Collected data
§

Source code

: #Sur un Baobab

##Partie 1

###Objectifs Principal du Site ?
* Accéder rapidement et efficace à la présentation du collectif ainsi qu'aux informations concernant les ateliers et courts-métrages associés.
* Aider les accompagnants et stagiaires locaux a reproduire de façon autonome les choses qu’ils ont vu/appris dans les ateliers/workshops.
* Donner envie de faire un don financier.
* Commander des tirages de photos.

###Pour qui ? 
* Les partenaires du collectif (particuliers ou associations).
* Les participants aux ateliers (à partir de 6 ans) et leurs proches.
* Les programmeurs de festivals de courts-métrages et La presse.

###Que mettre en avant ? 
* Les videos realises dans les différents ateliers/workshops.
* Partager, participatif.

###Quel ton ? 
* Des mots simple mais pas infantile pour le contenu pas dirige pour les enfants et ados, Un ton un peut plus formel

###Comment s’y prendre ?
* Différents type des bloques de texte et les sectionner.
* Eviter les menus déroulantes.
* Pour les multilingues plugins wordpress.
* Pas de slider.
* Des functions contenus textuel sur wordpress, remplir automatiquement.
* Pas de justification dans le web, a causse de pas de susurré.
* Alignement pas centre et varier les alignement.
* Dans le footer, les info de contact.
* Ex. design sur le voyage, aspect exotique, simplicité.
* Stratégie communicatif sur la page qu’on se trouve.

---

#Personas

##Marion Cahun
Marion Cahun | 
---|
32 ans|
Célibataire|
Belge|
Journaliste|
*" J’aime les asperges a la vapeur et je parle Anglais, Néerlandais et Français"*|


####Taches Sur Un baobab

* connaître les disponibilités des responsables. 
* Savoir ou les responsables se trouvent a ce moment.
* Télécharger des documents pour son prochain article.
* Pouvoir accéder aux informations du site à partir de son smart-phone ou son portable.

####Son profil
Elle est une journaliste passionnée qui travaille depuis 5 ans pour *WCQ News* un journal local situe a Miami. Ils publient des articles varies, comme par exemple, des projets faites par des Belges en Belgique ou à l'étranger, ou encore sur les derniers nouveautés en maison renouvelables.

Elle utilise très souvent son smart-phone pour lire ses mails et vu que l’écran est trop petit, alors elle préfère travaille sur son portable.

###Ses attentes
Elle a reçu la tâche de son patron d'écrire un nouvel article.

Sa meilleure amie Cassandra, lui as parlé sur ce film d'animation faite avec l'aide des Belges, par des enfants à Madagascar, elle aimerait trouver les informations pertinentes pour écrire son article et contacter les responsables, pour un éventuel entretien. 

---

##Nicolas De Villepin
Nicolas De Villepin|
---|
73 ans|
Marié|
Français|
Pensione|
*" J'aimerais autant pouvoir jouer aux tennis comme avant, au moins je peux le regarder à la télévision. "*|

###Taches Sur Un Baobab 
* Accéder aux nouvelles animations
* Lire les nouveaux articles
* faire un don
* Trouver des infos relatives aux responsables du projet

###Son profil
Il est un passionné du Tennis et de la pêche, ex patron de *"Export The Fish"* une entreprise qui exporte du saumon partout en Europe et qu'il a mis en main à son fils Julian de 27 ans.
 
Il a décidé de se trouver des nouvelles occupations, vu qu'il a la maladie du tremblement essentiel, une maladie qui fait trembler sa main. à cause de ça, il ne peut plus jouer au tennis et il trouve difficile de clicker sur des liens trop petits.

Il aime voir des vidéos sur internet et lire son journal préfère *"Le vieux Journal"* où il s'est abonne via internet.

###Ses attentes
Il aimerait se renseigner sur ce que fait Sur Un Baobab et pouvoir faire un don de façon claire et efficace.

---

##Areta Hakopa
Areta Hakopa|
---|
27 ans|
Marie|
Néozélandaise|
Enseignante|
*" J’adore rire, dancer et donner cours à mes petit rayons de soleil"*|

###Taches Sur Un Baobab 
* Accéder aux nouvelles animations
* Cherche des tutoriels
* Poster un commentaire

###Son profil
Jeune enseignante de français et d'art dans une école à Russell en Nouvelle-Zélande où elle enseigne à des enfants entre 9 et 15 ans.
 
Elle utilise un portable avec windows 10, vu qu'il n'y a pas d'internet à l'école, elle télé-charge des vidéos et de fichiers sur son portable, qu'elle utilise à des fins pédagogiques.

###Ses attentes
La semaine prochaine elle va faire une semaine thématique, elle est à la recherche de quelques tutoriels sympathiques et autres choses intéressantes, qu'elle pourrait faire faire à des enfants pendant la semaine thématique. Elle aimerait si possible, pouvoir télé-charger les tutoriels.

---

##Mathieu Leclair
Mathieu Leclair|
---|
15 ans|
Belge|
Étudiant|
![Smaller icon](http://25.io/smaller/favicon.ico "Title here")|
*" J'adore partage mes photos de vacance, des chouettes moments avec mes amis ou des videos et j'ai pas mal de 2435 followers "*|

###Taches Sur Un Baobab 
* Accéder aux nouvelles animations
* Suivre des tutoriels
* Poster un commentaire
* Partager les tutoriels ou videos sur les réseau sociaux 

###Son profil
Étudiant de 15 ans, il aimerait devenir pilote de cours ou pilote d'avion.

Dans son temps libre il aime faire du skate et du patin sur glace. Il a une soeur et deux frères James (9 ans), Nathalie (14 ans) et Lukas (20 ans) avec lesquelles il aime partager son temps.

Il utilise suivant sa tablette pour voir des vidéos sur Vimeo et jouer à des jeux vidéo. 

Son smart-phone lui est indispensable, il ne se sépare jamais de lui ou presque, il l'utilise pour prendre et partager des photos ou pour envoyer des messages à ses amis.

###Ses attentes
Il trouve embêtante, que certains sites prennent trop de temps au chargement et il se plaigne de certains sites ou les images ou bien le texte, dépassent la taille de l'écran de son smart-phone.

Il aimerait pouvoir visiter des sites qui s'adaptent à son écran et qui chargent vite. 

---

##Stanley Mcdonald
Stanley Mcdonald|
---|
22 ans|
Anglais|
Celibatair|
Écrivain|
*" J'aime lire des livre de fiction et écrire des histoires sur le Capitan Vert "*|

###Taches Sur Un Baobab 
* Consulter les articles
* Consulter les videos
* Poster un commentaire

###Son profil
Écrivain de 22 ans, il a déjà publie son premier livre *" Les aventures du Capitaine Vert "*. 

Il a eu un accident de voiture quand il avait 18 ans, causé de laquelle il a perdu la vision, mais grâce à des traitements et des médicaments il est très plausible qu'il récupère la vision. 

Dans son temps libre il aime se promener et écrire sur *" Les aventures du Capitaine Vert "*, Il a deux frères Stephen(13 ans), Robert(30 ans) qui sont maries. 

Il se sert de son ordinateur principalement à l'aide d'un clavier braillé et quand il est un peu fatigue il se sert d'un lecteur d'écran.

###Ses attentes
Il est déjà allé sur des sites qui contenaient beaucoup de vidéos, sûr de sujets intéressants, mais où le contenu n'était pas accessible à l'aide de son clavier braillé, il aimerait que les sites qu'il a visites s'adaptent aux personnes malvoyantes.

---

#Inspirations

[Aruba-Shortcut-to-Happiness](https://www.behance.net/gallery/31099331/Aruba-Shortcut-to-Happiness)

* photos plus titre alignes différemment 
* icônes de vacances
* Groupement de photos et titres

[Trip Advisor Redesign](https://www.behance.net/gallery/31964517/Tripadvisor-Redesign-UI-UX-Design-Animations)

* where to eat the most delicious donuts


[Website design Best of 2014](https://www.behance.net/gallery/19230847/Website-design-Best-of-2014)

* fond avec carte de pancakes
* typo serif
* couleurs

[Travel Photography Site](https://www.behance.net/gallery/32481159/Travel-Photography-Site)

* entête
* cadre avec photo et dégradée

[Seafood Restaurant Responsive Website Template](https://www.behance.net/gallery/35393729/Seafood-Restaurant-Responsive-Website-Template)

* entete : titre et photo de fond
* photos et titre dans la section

§

**TASK OBJECTIVE:**
The records must be given again in full, exactly as they were written.

**ANSWER TO THIS EXERCISE:**
Source code

: #Sur un Baobab

##Partie 1

###Objectifs Principal du Site ?
* Accéder rapidement et efficace à la présentation du collectif ainsi qu'aux informations concernant les ateliers et courts-métrages associés.
* Aider les accompagnants et stagiaires locaux a reproduire de façon autonome les choses qu’ils ont vu/appris dans les ateliers/workshops.
* Donner envie de faire un don financier.
* Commander des tirages de photos.

###Pour qui ? 
* Les partenaires du collectif (particuliers ou associations).
* Les participants aux ateliers (à partir de 6 ans) et leurs proches.
* Les programmeurs de festivals de courts-métrages et La presse.

###Que mettre en avant ? 
* Les videos realises dans les différents ateliers/workshops.
* Partager, participatif.

###Quel ton ? 
* Des mots simple mais pas infantile pour le contenu pas dirige pour les enfants et ados, Un ton un peut plus formel

###Comment s’y prendre ?
* Différents type des bloques de texte et les sectionner.
* Eviter les menus déroulantes.
* Pour les multilingues plugins wordpress.
* Pas de slider.
* Des functions contenus textuel sur wordpress, remplir automatiquement.
* Pas de justification dans le web, a causse de pas de susurré.
* Alignement pas centre et varier les alignement.
* Dans le footer, les info de contact.
* Ex. design sur le voyage, aspect exotique, simplicité.
* Stratégie communicatif sur la page qu’on se trouve.

---

#Personas

##Marion Cahun
Marion Cahun | 
---|
32 ans|
Célibataire|
Belge|
Journaliste|
*" J’aime les asperges a la vapeur et je parle Anglais, Néerlandais et Français"*|


####Taches Sur Un baobab

* connaître les disponibilités des responsables. 
* Savoir ou les responsables se trouvent a ce moment.
* Télécharger des documents pour son prochain article.
* Pouvoir accéder aux informations du site à partir de son smart-phone ou son portable.

####Son profil
Elle est une journaliste passionnée qui travaille depuis 5 ans pour *WCQ News* un journal local situe a Miami. Ils publient des articles varies, comme par exemple, des projets faites par des Belges en Belgique ou à l'étranger, ou encore sur les derniers nouveautés en maison renouvelables.

Elle utilise très souvent son smart-phone pour lire ses mails et vu que l’écran est trop petit, alors elle préfère travaille sur son portable.

###Ses attentes
Elle a reçu la tâche de son patron d'écrire un nouvel article.

Sa meilleure amie Cassandra, lui as parlé sur ce film d'animation faite avec l'aide des Belges, par des enfants à Madagascar, elle aimerait trouver les informations pertinentes pour écrire son article et contacter les responsables, pour un éventuel entretien. 

---

##Nicolas De Villepin
Nicolas De Villepin|
---|
73 ans|
Marié|
Français|
Pensione|
*" J'aimerais autant pouvoir jouer aux tennis comme avant, au moins je peux le regarder à la télévision. "*|

###Taches Sur Un Baobab 
* Accéder aux nouvelles animations
* Lire les nouveaux articles
* faire un don
* Trouver des infos relatives aux responsables du projet

###Son profil
Il est un passionné du Tennis et de la pêche, ex patron de *"Export The Fish"* une entreprise qui exporte du saumon partout en Europe et qu'il a mis en main à son fils Julian de 27 ans.
 
Il a décidé de se trouver des nouvelles occupations, vu qu'il a la maladie du tremblement essentiel, une maladie qui fait trembler sa main. à cause de ça, il ne peut plus jouer au tennis et il trouve difficile de clicker sur des liens trop petits.

Il aime voir des vidéos sur internet et lire son journal préfère *"Le vieux Journal"* où il s'est abonne via internet.

###Ses attentes
Il aimerait se renseigner sur ce que fait Sur Un Baobab et pouvoir faire un don de façon claire et efficace.

---

##Areta Hakopa
Areta Hakopa|
---|
27 ans|
Marie|
Néozélandaise|
Enseignante|
*" J’adore rire, dancer et donner cours à mes petit rayons de soleil"*|

###Taches Sur Un Baobab 
* Accéder aux nouvelles animations
* Cherche des tutoriels
* Poster un commentaire

###Son profil
Jeune enseignante de français et d'art dans une école à Russell en Nouvelle-Zélande où elle enseigne à des enfants entre 9 et 15 ans.
 
Elle utilise un portable avec windows 10, vu qu'il n'y a pas d'internet à l'école, elle télé-charge des vidéos et de fichiers sur son portable, qu'elle utilise à des fins pédagogiques.

###Ses attentes
La semaine prochaine elle va faire une semaine thématique, elle est à la recherche de quelques tutoriels sympathiques et autres choses intéressantes, qu'elle pourrait faire faire à des enfants pendant la semaine thématique. Elle aimerait si possible, pouvoir télé-charger les tutoriels.

---

##Mathieu Leclair
Mathieu Leclair|
---|
15 ans|
Belge|
Étudiant|
![Smaller icon](http://25.io/smaller/favicon.ico "Title here")|
*" J'adore partage mes photos de vacance, des chouettes moments avec mes amis ou des videos et j'ai pas mal de 2435 followers "*|

###Taches Sur Un Baobab 
* Accéder aux nouvelles animations
* Suivre des tutoriels
* Poster un commentaire
* Partager les tutoriels ou videos sur les réseau sociaux 

###Son profil
Étudiant de 15 ans, il aimerait devenir pilote de cours ou pilote d'avion.

Dans son temps libre il aime faire du skate et du patin sur glace. Il a une soeur et deux frères James (9 ans), Nathalie (14 ans) et Lukas (20 ans) avec lesquelles il aime partager son temps.

Il utilise suivant sa tablette pour voir des vidéos sur Vimeo et jouer à des jeux vidéo. 

Son smart-phone lui est indispensable, il ne se sépare jamais de lui ou presque, il l'utilise pour prendre et partager des photos ou pour envoyer des messages à ses amis.

###Ses attentes
Il trouve embêtante, que certains sites prennent trop de temps au chargement et il se plaigne de certains sites ou les images ou bien le texte, dépassent la taille de l'écran de son smart-phone.

Il aimerait pouvoir visiter des sites qui s'adaptent à son écran et qui chargent vite. 

---

##Stanley Mcdonald
Stanley Mcdonald|
---|
22 ans|
Anglais|
Celibatair|
Écrivain|
*" J'aime lire des livre de fiction et écrire des histoires sur le Capitan Vert "*|

###Taches Sur Un Baobab 
* Consulter les articles
* Consulter les videos
* Poster un commentaire

###Son profil
Écrivain de 22 ans, il a déjà publie son premier livre *" Les aventures du Capitaine Vert "*. 

Il a eu un accident de voiture quand il avait 18 ans, causé de laquelle il a perdu la vision, mais grâce à des traitements et des médicaments il est très plausible qu'il récupère la vision. 

Dans son temps libre il aime se promener et écrire sur *" Les aventures du Capitaine Vert "*, Il a deux frères Stephen(13 ans), Robert(30 ans) qui sont maries. 

Il se sert de son ordinateur principalement à l'aide d'un clavier braillé et quand il est un peu fatigue il se sert d'un lecteur d'écran.

###Ses attentes
Il est déjà allé sur des sites qui contenaient beaucoup de vidéos, sûr de sujets intéressants, mais où le contenu n'était pas accessible à l'aide de son clavier braillé, il aimerait que les sites qu'il a visites s'adaptent aux personnes malvoyantes.

---

#Inspirations

[Aruba-Shortcut-to-Happiness](https://www.behance.net/gallery/31099331/Aruba-Shortcut-to-Happiness)

* photos plus titre alignes différemment 
* icônes de vacances
* Groupement de photos et titres

[Trip Advisor Redesign](https://www.behance.net/gallery/31964517/Tripadvisor-Redesign-UI-UX-Design-Animations)

* where to eat the most delicious donuts


[Website design Best of 2014](https://www.behance.net/gallery/19230847/Website-design-Best-of-2014)

* fond avec carte de pancakes
* typo serif
* couleurs

[Travel Photography Site](https://www.behance.net/gallery/32481159/Travel-Photography-Site)

* entête
* cadre avec photo et dégradée

[Seafood Restaurant Responsive Website Template](https://www.behance.net/gallery/35393729/Seafood-Restaurant-Responsive-Website-Template)

* entete : titre et photo de fond
* photos et titre dans la section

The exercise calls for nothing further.